2019–20 Bangladesh Cricket League
- Dates: 31 January – 26 February 2020
- Administrator: Bangladesh Cricket Board
- Cricket format: First-class
- Tournament format(s): Round-robin and final
- Champions: South Zone (5th title)
- Participants: 4
- Matches: 7
- Player of the series: Anamul Haque Abdur Razzak
- Most runs: Anamul Haque (501)
- Most wickets: Abdur Razzak (22)

= 2019–20 Bangladesh Cricket League =

Cricket tournament

The 2019–20 Bangladesh Cricket League was the eighth edition of the Bangladesh Cricket League, a first-class cricket competition. It was held in Bangladesh, running from 31 January to 24 February 2020. The tournament had a smaller set of fixtures than previous editions to accommodate the 2019–20 Dhaka Premier Division Cricket League, and was used as preparation for the first Test match against the Pakistan cricket team. South Zone were the defending champions.

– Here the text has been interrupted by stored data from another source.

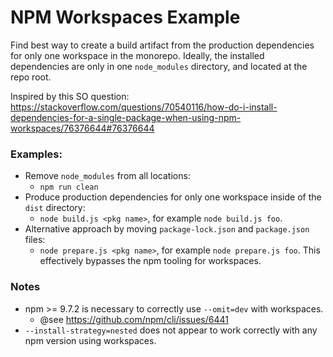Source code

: # NPM Workspaces Example

Find best way to create a build artifact from the production dependencies for only one workspace in the monorepo. Ideally, the installed dependencies are only in one `node_modules` directory, and located at the repo root.

Inspired by this SO question: https://stackoverflow.com/questions/70540116/how-do-i-install-dependencies-for-a-single-package-when-using-npm-workspaces/76376644#76376644


### Examples:

* Remove `node_modules` from all locations:
  * `npm run clean`
* Produce production dependencies for only one workspace inside of the `dist` directory:
  * `node build.js <pkg name>`, for example `node build.js foo`.
* Alternative approach by moving `package-lock.json` and `package.json` files:
  * `node prepare.js <pkg name>`, for example `node prepare.js foo`. This effectively bypasses the npm tooling for workspaces.

### Notes

* npm >= 9.7.2 is necessary to correctly use `--omit=dev` with workspaces.
  * @see https://github.com/npm/cli/issues/6441
* `--install-strategy=nested` does not appear to work correctly with any npm version using workspaces.
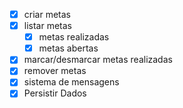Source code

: - [x] criar metas
- [x] listar metas
    - [x] metas realizadas
    - [x] metas abertas
- [x] marcar/desmarcar metas realizadas
- [x] remover metas
- [x] sistema de mensagens
- [x] Persistir Dados 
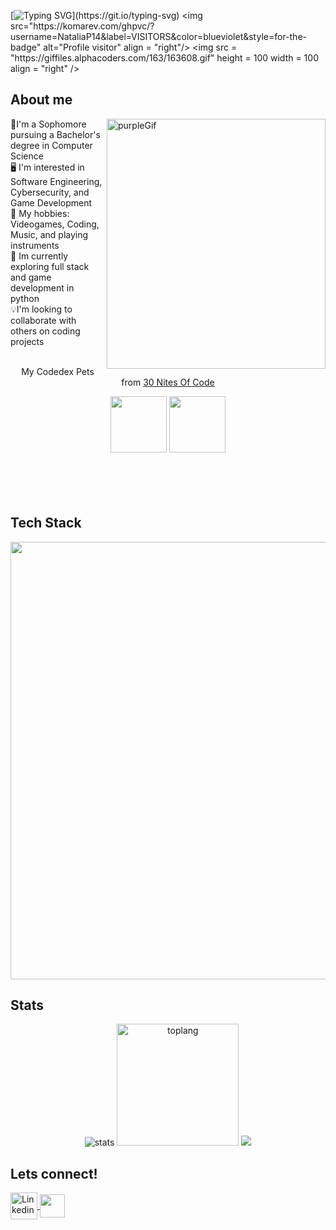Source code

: [![Typing SVG](https://readme-typing-svg.demolab.com?font=Fira+Code&weight=500&size=30&pause=1000&color=A745FB&background=FFFFFF00&center=true&vCenter=true&multiline=true&random=false&width=600&height=100&lines=Hello!+My+name+is+Natalia+Peguero;Welcome+to+my+Github+Profile!)](https://git.io/typing-svg)
<img src="https://komarev.com/ghpvc/?username=NataliaP14&label=VISITORS&color=blueviolet&style=for-the-badge" alt="Profile visitor" align = "right"/>
<img src = "https://giffiles.alphacoders.com/163/163608.gif" height = 100 width = 100 align = "right" />


## About me 
<img src="https://www.icegif.com/wp-content/uploads/2021/09/icegif-5.gif" alt="purpleGif" width= 350 height = 400 align="right" />
🌟I'm a Sophomore pursuing a Bachelor's degree in Computer Science<br>
🖥️ I'm interested in Software Engineering, Cybersecurity, and Game Development<br>
💬 My hobbies: Videogames, Coding, Music, and playing instruments <br>
🧠 Im currently exploring full stack and game development in python <br>
💡I'm looking to collaborate with others on coding projects<br>
<br>

<p align = "center" style = "text-decoration: none;">My Codedex Pets from <a href = "https://www.codedex.io/30-nites-of-code">30 Nites Of Code</a></p>
<div align = center>
<img src = "https://www.codedex.io/images/code-nights/evolved-happy-dragon.gif" width = 90 />
<img src = "https://www.codedex.io/images/code-nights/baby-neutral-dinosaur.gif" width = 90 />
</div>
<br><br><br><br>

## Tech Stack  
<img src="https://skillicons.dev/icons?i=java,python,html,css,javascript,lua,vscode,eclipse,github,figma,anaconda,firebase" width=700/>


## Stats
<div align = "center">
<img src = "https://github-readme-stats.vercel.app/api?username=NataliaP14&theme=midnight-purple&show_icons=true"  alt = "stats" />
<img src = "https://github-readme-stats.vercel.app/api/top-langs?username=NataliaP14&locale=en&hide_title=false&layout=compact&card_width=320&langs_count=5&theme=midnight-purple&hide_border=false&order=2" height = 195 alt = "toplang"/>
<img src = "https://github-readme-streak-stats.herokuapp.com?user=NataliaP14&theme=midnight-purple&hide_border=false&order=3"  />  
</div>

## Lets connect!
<a href="https://www.linkedin.com/in/natalia-peguero-417266239/" target="blank">
<img align="center" src="https://skillicons.dev/icons?i=linkedin" alt="Linkedin" width = 43 />
</a>
<a href="https://www.codedex.io/@NataliaP14" target="_blank">
<img align="center" src="https://avatars.githubusercontent.com/u/105237839?s=200&v=4" width="40" height="37" />
</a>
<!---
NataliaP14/NataliaP14 is a ✨ special ✨ repository because its `README.md` (this file) appears on your GitHub profile.
You can click the Preview link to take a look at your changes.
--->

In the opening round of matches Tamim Iqbal, batting for East Zone, made the highest score in first-class cricket by a Bangladeshi batsman, with 334 not out. In the final round of matches, South Zone made an unusual declaration, with their score at 114/4, thinking they would prevent Central Zone from earning bonus points and ensuring that they progressed to the final. However, they made a mistake in the points calculation, but still managed to progress after the match was drawn. East Zone also progressed to the final, following their eight wicket win against North Zone.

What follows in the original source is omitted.